Plain-text document sources:
● ● ● ● ● ● ●
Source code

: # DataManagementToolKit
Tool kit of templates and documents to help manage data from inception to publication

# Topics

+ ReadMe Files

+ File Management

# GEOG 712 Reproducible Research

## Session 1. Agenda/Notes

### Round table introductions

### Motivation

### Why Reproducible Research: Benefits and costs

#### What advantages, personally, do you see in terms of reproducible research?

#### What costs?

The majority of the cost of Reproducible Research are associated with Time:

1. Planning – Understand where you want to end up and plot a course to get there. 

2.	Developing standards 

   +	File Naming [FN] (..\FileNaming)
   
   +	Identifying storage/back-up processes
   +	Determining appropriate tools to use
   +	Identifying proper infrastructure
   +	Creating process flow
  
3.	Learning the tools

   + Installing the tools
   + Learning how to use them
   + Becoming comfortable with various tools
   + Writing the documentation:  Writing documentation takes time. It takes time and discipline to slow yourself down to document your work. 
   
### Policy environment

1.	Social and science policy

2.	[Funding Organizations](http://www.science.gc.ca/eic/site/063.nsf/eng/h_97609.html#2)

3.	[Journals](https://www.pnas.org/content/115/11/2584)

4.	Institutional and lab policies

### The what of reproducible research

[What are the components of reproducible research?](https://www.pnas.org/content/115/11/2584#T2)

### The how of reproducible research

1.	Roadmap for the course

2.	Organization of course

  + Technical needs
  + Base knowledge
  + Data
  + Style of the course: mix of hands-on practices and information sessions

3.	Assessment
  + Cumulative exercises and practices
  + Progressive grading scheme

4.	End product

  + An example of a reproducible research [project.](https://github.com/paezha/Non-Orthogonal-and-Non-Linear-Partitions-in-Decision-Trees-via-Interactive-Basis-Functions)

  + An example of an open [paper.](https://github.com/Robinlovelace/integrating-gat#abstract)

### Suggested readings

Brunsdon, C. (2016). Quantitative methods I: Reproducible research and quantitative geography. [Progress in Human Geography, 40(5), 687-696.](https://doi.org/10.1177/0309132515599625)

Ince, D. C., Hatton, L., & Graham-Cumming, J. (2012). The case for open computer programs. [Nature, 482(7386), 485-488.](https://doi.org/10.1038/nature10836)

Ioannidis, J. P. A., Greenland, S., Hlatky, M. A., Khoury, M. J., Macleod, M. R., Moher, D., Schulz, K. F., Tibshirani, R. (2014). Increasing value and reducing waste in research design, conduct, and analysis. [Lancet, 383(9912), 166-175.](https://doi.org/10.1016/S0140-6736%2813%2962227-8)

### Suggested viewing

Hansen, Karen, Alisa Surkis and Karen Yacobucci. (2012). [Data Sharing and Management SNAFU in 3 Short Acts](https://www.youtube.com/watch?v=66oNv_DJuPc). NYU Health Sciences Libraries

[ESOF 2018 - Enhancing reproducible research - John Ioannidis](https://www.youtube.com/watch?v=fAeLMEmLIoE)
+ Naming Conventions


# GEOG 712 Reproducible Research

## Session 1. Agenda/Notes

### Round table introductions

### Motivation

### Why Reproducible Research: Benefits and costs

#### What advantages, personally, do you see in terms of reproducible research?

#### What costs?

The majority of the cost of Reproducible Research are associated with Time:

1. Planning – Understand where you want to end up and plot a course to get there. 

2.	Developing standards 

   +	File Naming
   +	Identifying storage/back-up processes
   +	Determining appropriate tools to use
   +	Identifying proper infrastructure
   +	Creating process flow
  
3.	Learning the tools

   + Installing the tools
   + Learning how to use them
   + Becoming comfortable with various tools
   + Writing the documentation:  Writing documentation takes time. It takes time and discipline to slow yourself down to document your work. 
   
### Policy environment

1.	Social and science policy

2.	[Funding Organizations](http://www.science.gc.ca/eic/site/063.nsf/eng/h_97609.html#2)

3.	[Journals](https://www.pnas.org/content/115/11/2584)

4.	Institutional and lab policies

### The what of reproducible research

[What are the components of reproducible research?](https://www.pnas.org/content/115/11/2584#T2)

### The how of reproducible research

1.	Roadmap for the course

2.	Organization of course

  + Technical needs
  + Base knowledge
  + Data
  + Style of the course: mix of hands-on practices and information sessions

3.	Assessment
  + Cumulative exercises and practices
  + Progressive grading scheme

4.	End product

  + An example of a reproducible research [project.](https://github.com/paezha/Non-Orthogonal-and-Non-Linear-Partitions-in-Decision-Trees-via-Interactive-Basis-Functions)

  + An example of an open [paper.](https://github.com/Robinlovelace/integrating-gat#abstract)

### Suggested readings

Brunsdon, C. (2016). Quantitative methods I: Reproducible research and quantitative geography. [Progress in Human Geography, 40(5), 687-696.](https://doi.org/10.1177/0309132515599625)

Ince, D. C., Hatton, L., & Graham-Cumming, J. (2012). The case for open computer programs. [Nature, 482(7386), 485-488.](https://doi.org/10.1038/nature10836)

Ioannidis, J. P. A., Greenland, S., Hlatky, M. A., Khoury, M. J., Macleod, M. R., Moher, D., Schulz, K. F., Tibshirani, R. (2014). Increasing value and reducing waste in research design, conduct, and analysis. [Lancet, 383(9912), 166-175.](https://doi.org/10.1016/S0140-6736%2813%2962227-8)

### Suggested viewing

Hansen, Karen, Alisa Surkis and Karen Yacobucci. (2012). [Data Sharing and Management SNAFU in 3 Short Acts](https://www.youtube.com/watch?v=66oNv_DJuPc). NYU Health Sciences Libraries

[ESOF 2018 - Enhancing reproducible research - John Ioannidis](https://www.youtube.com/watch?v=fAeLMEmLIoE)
● ● ● ● ● ● ●
Problem description -
Copy each record from above exactly, and include every line.

Exercise output -
Source code

: # DataManagementToolKit
Tool kit of templates and documents to help manage data from inception to publication

# Topics

+ ReadMe Files

+ File Management

# GEOG 712 Reproducible Research

## Session 1. Agenda/Notes

### Round table introductions

### Motivation

### Why Reproducible Research: Benefits and costs

#### What advantages, personally, do you see in terms of reproducible research?

#### What costs?

The majority of the cost of Reproducible Research are associated with Time:

1. Planning – Understand where you want to end up and plot a course to get there. 

2.	Developing standards 

   +	File Naming [FN] (..\FileNaming)
   
   +	Identifying storage/back-up processes
   +	Determining appropriate tools to use
   +	Identifying proper infrastructure
   +	Creating process flow
  
3.	Learning the tools

   + Installing the tools
   + Learning how to use them
   + Becoming comfortable with various tools
   + Writing the documentation:  Writing documentation takes time. It takes time and discipline to slow yourself down to document your work. 
   
### Policy environment

1.	Social and science policy

2.	[Funding Organizations](http://www.science.gc.ca/eic/site/063.nsf/eng/h_97609.html#2)

3.	[Journals](https://www.pnas.org/content/115/11/2584)

4.	Institutional and lab policies

### The what of reproducible research

[What are the components of reproducible research?](https://www.pnas.org/content/115/11/2584#T2)

### The how of reproducible research

1.	Roadmap for the course

2.	Organization of course

  + Technical needs
  + Base knowledge
  + Data
  + Style of the course: mix of hands-on practices and information sessions

3.	Assessment
  + Cumulative exercises and practices
  + Progressive grading scheme

4.	End product

  + An example of a reproducible research [project.](https://github.com/paezha/Non-Orthogonal-and-Non-Linear-Partitions-in-Decision-Trees-via-Interactive-Basis-Functions)

  + An example of an open [paper.](https://github.com/Robinlovelace/integrating-gat#abstract)

### Suggested readings

Brunsdon, C. (2016). Quantitative methods I: Reproducible research and quantitative geography. [Progress in Human Geography, 40(5), 687-696.](https://doi.org/10.1177/0309132515599625)

Ince, D. C., Hatton, L., & Graham-Cumming, J. (2012). The case for open computer programs. [Nature, 482(7386), 485-488.](https://doi.org/10.1038/nature10836)

Ioannidis, J. P. A., Greenland, S., Hlatky, M. A., Khoury, M. J., Macleod, M. R., Moher, D., Schulz, K. F., Tibshirani, R. (2014). Increasing value and reducing waste in research design, conduct, and analysis. [Lancet, 383(9912), 166-175.](https://doi.org/10.1016/S0140-6736%2813%2962227-8)

### Suggested viewing

Hansen, Karen, Alisa Surkis and Karen Yacobucci. (2012). [Data Sharing and Management SNAFU in 3 Short Acts](https://www.youtube.com/watch?v=66oNv_DJuPc). NYU Health Sciences Libraries

[ESOF 2018 - Enhancing reproducible research - John Ioannidis](https://www.youtube.com/watch?v=fAeLMEmLIoE)
+ Naming Conventions


# GEOG 712 Reproducible Research

## Session 1. Agenda/Notes

### Round table introductions

### Motivation

### Why Reproducible Research: Benefits and costs

#### What advantages, personally, do you see in terms of reproducible research?

#### What costs?

The majority of the cost of Reproducible Research are associated with Time:

1. Planning – Understand where you want to end up and plot a course to get there. 

2.	Developing standards 

   +	File Naming
   +	Identifying storage/back-up processes
   +	Determining appropriate tools to use
   +	Identifying proper infrastructure
   +	Creating process flow
  
3.	Learning the tools

   + Installing the tools
   + Learning how to use them
   + Becoming comfortable with various tools
   + Writing the documentation:  Writing documentation takes time. It takes time and discipline to slow yourself down to document your work. 
   
### Policy environment

1.	Social and science policy

2.	[Funding Organizations](http://www.science.gc.ca/eic/site/063.nsf/eng/h_97609.html#2)

3.	[Journals](https://www.pnas.org/content/115/11/2584)

4.	Institutional and lab policies

### The what of reproducible research

[What are the components of reproducible research?](https://www.pnas.org/content/115/11/2584#T2)

### The how of reproducible research

1.	Roadmap for the course

2.	Organization of course

  + Technical needs
  + Base knowledge
  + Data
  + Style of the course: mix of hands-on practices and information sessions

3.	Assessment
  + Cumulative exercises and practices
  + Progressive grading scheme

4.	End product

  + An example of a reproducible research [project.](https://github.com/paezha/Non-Orthogonal-and-Non-Linear-Partitions-in-Decision-Trees-via-Interactive-Basis-Functions)

  + An example of an open [paper.](https://github.com/Robinlovelace/integrating-gat#abstract)

### Suggested readings

Brunsdon, C. (2016). Quantitative methods I: Reproducible research and quantitative geography. [Progress in Human Geography, 40(5), 687-696.](https://doi.org/10.1177/0309132515599625)

Ince, D. C., Hatton, L., & Graham-Cumming, J. (2012). The case for open computer programs. [Nature, 482(7386), 485-488.](https://doi.org/10.1038/nature10836)

Ioannidis, J. P. A., Greenland, S., Hlatky, M. A., Khoury, M. J., Macleod, M. R., Moher, D., Schulz, K. F., Tibshirani, R. (2014). Increasing value and reducing waste in research design, conduct, and analysis. [Lancet, 383(9912), 166-175.](https://doi.org/10.1016/S0140-6736%2813%2962227-8)

### Suggested viewing

Hansen, Karen, Alisa Surkis and Karen Yacobucci. (2012). [Data Sharing and Management SNAFU in 3 Short Acts](https://www.youtube.com/watch?v=66oNv_DJuPc). NYU Health Sciences Libraries

[ESOF 2018 - Enhancing reproducible research - John Ioannidis](https://www.youtube.com/watch?v=fAeLMEmLIoE)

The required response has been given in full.